Jean-François Caron est le maire de Loos-en-Gohelle (62). Sa ville est l’un des exemples les plus réussis dans le domaine de la transition énergétique. Située en plein cœur du bassin minier, elle est devenue, grâce à une action politique active, un modèle de développement durable et social. Sur un territoire d’à peine 6 500 habitants, la collectivité a construit des bâtiments à énergie positive, récupère l’eau de pluie à l’échelle municipale, ou encore, a recouvert de panneaux solaires le toit de son église. Mais nous avons voulu nous focaliser sur le point commun qui a permis à tous ces projets d’exister : le lien de confiance entre les élus et les citoyens. À Loos-en-Gohelle, chaque nouveau projet est réalisé en co-production avec les habitants, et visiblement, « ça change tout ».

Comment avez-vous enclenché le processus participatif ?

Je suis maire depuis 2001 mais j’étais, depuis 1995, conseiller municipal en charge de l’urbanisme et du développement. J’ai commencé à mettre une touche personnelle autour de la participation habitante lors de la révision du plan d’occupation des sols cette année-là. Cela a été un intense processus participatif pour définir notre « projet de ville ». Nous étions juste à la fin du charbon et cela posait la question du devenir du territoire. Notre commune était faite pour le charbon et par le charbon. Cette révision de notre avenir a été propice à un intense processus participatif.
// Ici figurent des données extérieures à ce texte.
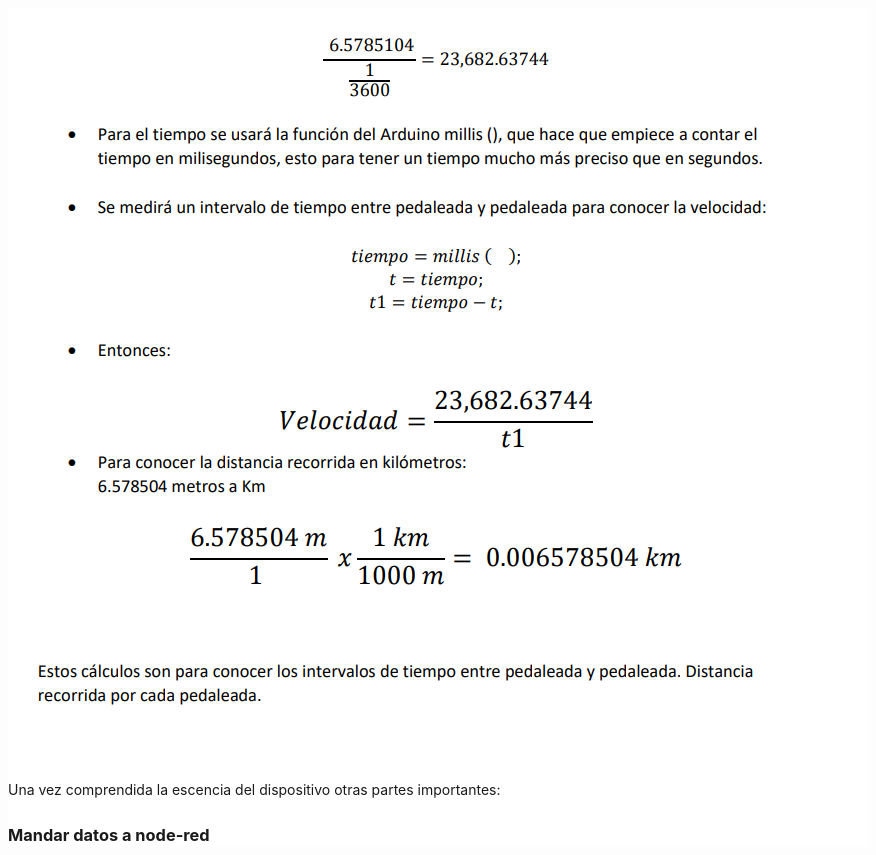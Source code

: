 ![](https://github.com/DiegoLlampallas/ProyectoFinal/blob/main/13.png?raw=true)

Una vez comprendida la escencia del dispositivo otras partes importantes:

### Mandar datos a node-red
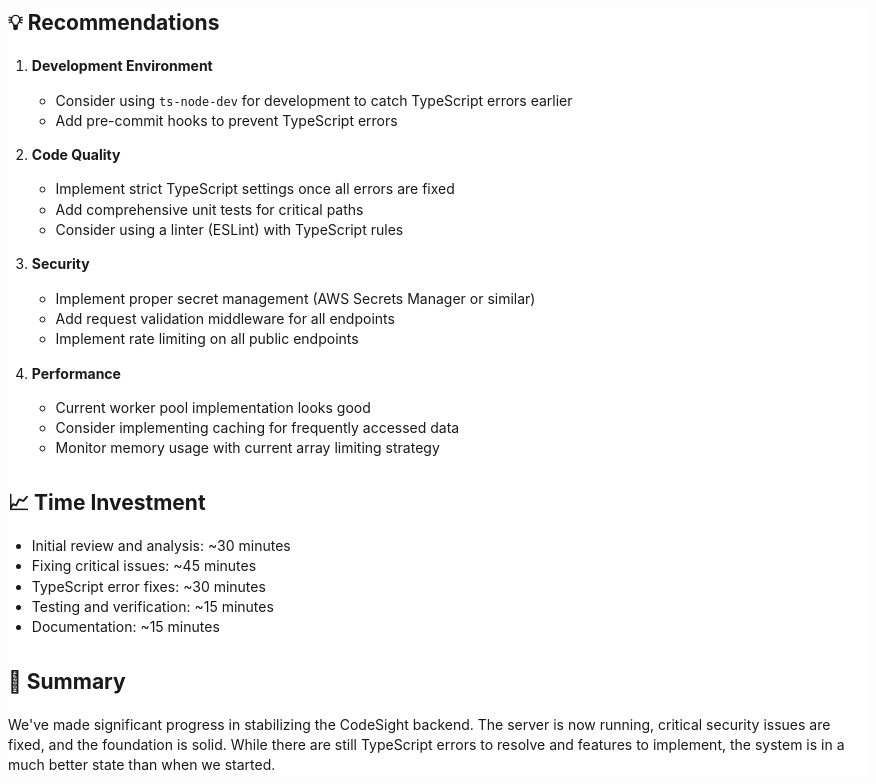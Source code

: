 ## 💡 Recommendations

1. **Development Environment**
   - Consider using `ts-node-dev` for development to catch TypeScript errors earlier
   - Add pre-commit hooks to prevent TypeScript errors

2. **Code Quality**
   - Implement strict TypeScript settings once all errors are fixed
   - Add comprehensive unit tests for critical paths
   - Consider using a linter (ESLint) with TypeScript rules

3. **Security**
   - Implement proper secret management (AWS Secrets Manager or similar)
   - Add request validation middleware for all endpoints
   - Implement rate limiting on all public endpoints

4. **Performance**
   - Current worker pool implementation looks good
   - Consider implementing caching for frequently accessed data
   - Monitor memory usage with current array limiting strategy

## 📈 Time Investment
- Initial review and analysis: ~30 minutes
- Fixing critical issues: ~45 minutes
- TypeScript error fixes: ~30 minutes
- Testing and verification: ~15 minutes
- Documentation: ~15 minutes

## 🎉 Summary
We've made significant progress in stabilizing the CodeSight backend. The server is now running, critical security issues are fixed, and the foundation is solid. While there are still TypeScript errors to resolve and features to implement, the system is in a much better state than when we started.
Et c’est la mutation de votre territoire qui a entraîné la participation des habitants ?

Notre commune a connu le charbon. Il est parti. Je suis la première génération qui a dû traiter l’après-mine et inventer un futur. Nous avons dû avoir une transition brutale car nous avons tapé dans le mur bien avant les autres territoires. C’est pour cela que la participation habitante est importante. Nous sommes dans une phase de réinvention et je pense que l’on ne peut le faire que dans un processus participatif. Pour moi, il est impossible de le faire depuis « en haut », de dire aux habitants : « J’ai pensé pour vous et on va prendre telle piste. » Ce n’est pas aussi simple. Cette mutation profonde est génératrice d’un grand mouvement avec la population.

La co-production, sous toutes ses formes, génère une ville dans laquelle les habitants ont pu mettre leur empreinte et peuvent prendre leur part. Et ça pour moi, c'est très important dans la période que nous traversons de changement de civilisations, d'époques.

Comment cette participation habitante se manifeste-t-elle à Loos-en-Gohelle ?

Pour caricaturer mon propos mais me faire comprendre, je dirais deux choses. La première, c’est que la « démocratie participative » ne me va pas du tout. Ce terme date de la campagne présidentielle de Ségolène Royal. Son concept était de réunir les gens pour qu’ils s’expriment sur ce qu’ils veulent. Je suis en opposition frontale avec ce concept, car cela accrédite une posture de consommation de l’action publique. C’est l’équivalent du supermarché : « Puisque je paye mes impôts, j’ai droit, j’exige et je veux. » Cette posture vient du fait que nous avons une puissance publique très organisée. Le deuxième point, qui est plutôt une formule, c’est que « participation sans responsabilisation égal piège à con ». L’intérêt général, ce n’est pas la somme des intérêts particuliers. Il y a quelque chose de l’ordre de la construction collective à faire émerger l’intérêt général à partir de positions individuelles contradictoires. J’utilise plutôt l’idée d’implication habitante ou d’habitants acteurs. Cela n’empêche pas les gens de revendiquer, mais ils doivent prendre une part de la résolution.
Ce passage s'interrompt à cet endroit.